** Opening Data supplied block **
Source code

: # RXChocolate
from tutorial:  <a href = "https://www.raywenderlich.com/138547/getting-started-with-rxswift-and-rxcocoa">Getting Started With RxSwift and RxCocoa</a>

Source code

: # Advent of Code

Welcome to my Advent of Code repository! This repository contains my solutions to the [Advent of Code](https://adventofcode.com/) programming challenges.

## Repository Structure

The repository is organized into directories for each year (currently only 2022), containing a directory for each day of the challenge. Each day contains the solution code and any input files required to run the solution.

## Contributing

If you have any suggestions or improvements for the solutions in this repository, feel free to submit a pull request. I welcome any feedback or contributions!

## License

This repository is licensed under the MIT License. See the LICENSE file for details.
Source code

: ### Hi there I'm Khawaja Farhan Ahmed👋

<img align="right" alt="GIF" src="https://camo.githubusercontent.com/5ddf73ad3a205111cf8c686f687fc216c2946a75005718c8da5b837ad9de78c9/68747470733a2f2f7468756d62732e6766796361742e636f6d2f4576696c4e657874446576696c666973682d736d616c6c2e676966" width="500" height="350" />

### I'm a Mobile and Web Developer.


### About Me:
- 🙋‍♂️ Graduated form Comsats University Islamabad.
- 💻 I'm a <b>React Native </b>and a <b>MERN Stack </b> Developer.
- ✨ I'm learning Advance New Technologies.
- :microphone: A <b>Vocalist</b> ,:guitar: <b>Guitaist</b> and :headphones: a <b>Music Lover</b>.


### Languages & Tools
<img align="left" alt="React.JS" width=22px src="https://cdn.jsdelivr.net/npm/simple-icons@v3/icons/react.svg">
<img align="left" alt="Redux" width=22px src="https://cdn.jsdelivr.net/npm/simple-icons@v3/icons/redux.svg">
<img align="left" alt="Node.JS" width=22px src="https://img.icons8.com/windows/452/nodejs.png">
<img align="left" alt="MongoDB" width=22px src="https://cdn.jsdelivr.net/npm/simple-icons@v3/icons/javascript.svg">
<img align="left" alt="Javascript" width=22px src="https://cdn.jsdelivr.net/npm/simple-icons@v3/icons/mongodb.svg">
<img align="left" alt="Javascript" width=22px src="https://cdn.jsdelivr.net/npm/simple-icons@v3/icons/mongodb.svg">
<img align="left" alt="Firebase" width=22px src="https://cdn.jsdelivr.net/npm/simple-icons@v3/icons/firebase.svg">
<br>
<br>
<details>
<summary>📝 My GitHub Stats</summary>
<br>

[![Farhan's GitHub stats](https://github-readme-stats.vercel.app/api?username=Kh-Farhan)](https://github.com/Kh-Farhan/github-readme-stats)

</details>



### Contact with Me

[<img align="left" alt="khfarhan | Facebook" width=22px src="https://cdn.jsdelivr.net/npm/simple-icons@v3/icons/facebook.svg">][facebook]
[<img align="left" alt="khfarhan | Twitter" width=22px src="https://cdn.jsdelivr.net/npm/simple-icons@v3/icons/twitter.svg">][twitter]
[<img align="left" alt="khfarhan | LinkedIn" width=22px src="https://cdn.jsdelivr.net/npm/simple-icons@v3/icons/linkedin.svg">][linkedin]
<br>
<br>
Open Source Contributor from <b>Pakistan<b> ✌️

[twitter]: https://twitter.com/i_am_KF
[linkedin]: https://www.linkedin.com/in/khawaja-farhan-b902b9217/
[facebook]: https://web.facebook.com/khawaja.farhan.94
** Closing Data supplied block **
Work order: Above are the records; from them, give again exactly the lines from the one containing "## Contributing" to the one containing "Khawaja Farhan Ahmed👋", both lines included, and nothing more.

Response area:
## Contributing

If you have any suggestions or improvements for the solutions in this repository, feel free to submit a pull request. I welcome any feedback or contributions!

## License

This repository is licensed under the MIT License. See the LICENSE file for details.
Source code

: ### Hi there I'm Khawaja Farhan Ahmed👋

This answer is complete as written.